(Dataset entries)
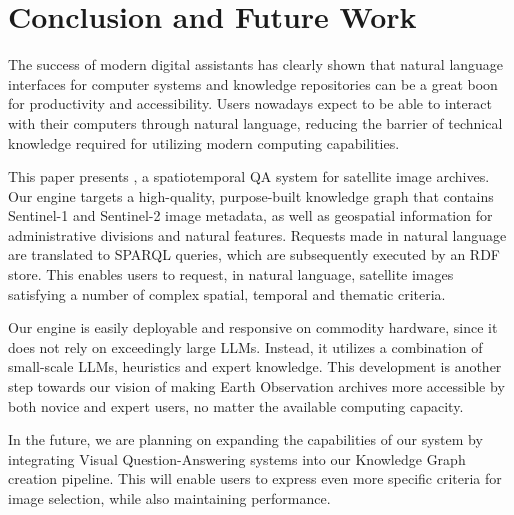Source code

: \section{Conclusion and Future Work}
\label{sec:conclusion}

The success of modern digital assistants has clearly shown that natural language interfaces for computer systems and knowledge repositories can be a great boon for productivity and accessibility. Users nowadays expect to be able to interact with their computers through natural language, reducing the barrier of technical knowledge required for utilizing modern computing capabilities.

This paper presents \EngineName{}, a spatiotemporal QA system for satellite image archives. Our engine targets a high-quality, purpose-built knowledge graph that contains Sentinel-1 and Sentinel-2 image metadata, as well as geospatial information for administrative divisions and natural features. Requests made in natural language are translated to SPARQL queries, which are subsequently executed by an RDF store. This enables users to request, in natural language, satellite images satisfying a number of complex spatial, temporal and thematic criteria. 

Our engine is easily deployable and responsive on commodity hardware, since it does not rely on exceedingly large LLMs. Instead, it utilizes a combination of small-scale LLMs, heuristics and expert knowledge. This development is another step towards our vision of making Earth Observation archives more accessible by both novice and expert users, no matter the available computing capacity.

In the future, we are planning on expanding the capabilities of our system by integrating Visual Question-Answering systems into our Knowledge Graph creation pipeline. This will enable users to express even more specific criteria for image selection, while also maintaining performance.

> _Task description_: Repeat the entries faithfully. Any picture gets left out.

> _Response to this exercise_:
Source code

: \section{Conclusion and Future Work}
\label{sec:conclusion}

The success of modern digital assistants has clearly shown that natural language interfaces for computer systems and knowledge repositories can be a great boon for productivity and accessibility. Users nowadays expect to be able to interact with their computers through natural language, reducing the barrier of technical knowledge required for utilizing modern computing capabilities.

This paper presents \EngineName{}, a spatiotemporal QA system for satellite image archives. Our engine targets a high-quality, purpose-built knowledge graph that contains Sentinel-1 and Sentinel-2 image metadata, as well as geospatial information for administrative divisions and natural features. Requests made in natural language are translated to SPARQL queries, which are subsequently executed by an RDF store. This enables users to request, in natural language, satellite images satisfying a number of complex spatial, temporal and thematic criteria. 

Our engine is easily deployable and responsive on commodity hardware, since it does not rely on exceedingly large LLMs. Instead, it utilizes a combination of small-scale LLMs, heuristics and expert knowledge. This development is another step towards our vision of making Earth Observation archives more accessible by both novice and expert users, no matter the available computing capacity.

In the future, we are planning on expanding the capabilities of our system by integrating Visual Question-Answering systems into our Knowledge Graph creation pipeline. This will enable users to express even more specific criteria for image selection, while also maintaining performance.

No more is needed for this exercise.